Le 24 septembre 2020 à 16:27

Modifié le 24 septembre 2020 à 17:28

Après sa suspension fin février dernier, pour freiner l’arrivée du Covid-19, les autorités saoudiennes ont annoncé, mardi 22 septembre, la reprise progressive de la Omra, à partir du 4 octobre, pour les citoyens résidant en Arabie saoudite.

Les fidèles venant de l'étranger seront, eux, autorisés à partir du 1er novembre, quand le nombre de pèlerins admis s'élèvera à 20.000 par jour, a précisé le ministère de l’Intérieur saoudien dans un communiqué.
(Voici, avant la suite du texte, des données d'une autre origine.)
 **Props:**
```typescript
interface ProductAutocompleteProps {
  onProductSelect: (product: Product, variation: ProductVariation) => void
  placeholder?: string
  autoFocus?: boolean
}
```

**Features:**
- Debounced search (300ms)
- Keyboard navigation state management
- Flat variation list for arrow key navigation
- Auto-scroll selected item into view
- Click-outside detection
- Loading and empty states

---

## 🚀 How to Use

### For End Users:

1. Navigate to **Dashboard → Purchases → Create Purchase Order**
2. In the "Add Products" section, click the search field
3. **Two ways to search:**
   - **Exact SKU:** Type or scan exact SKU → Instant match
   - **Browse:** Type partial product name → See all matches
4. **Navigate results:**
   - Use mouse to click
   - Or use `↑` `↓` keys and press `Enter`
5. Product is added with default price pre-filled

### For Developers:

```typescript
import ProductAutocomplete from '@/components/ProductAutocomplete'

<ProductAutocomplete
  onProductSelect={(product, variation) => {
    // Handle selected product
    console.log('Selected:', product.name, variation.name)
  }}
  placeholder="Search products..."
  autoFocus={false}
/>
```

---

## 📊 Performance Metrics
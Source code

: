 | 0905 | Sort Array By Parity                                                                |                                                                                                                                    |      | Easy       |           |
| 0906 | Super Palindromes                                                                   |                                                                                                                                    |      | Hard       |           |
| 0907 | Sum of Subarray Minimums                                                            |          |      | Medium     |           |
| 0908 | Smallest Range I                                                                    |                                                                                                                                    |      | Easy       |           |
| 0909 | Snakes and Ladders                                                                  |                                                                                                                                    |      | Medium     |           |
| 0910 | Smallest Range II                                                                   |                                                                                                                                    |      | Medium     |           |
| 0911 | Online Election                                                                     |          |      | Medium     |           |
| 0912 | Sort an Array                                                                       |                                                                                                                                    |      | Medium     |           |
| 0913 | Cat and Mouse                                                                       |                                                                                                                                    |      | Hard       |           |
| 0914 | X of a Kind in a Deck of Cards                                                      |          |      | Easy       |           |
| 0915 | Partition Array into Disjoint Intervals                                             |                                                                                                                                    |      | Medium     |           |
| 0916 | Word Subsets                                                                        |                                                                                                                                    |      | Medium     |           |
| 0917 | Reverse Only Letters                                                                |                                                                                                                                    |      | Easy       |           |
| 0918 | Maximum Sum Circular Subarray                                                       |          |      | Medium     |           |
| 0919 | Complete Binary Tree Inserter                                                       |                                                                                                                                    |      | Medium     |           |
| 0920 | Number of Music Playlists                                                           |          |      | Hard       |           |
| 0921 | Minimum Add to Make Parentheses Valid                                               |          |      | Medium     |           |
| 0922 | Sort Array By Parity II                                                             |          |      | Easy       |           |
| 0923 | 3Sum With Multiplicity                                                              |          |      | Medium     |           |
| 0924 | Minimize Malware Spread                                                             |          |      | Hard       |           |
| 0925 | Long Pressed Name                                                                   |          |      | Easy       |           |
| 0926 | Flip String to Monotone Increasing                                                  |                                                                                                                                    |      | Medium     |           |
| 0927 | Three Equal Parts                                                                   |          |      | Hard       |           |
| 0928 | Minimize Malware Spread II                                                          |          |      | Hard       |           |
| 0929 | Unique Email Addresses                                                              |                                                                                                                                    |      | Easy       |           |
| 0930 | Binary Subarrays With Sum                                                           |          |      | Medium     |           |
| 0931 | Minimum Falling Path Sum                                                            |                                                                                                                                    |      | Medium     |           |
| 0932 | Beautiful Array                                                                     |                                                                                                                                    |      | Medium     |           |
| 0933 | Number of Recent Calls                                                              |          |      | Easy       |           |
Cette décision s’appuie, selon le document, sur les rapports des autorités locales concernant les développements dans la lutte contre le coronavirus. Mais cette reprise représente un défi logistique énorme pour le Royaume saoudien, avec des foules colossales qui s'entassent dans des lieux saints relativement petits, les rendant vulnérables à la contagion. En effet, rien qu’au Maroc, entre 90.000 et 100.000 fidèles font la Omra annuellement. 

Il est vrai qu'aucun cas n'a été signalé sur les lieux saints pendant le Haj, qui a eu lieu cette année, entre fin juillet et début août, dans des conditions exceptionnelles et avec une capacité réduite, mais le risque de contamination sera très élevé, lorsque le pays autorisera la capacité totale d'accueil en novembre.

Dans la conjoncture actuelle, tous les pèlerins devront adhérer aux mesures préventives exigées par l'Arabie, y compris le port de masques, le maintien d’une distance de sécurité et éviter le contact physique.

Zéro visibilité pour le Maroc

Contactés par Médias24, différents opérateurs marocains dénoncent un manque de visibilité des deux côtés, saoudien et marocain. La préparation des programmes pour cette opération ne pourra donc pas débuter.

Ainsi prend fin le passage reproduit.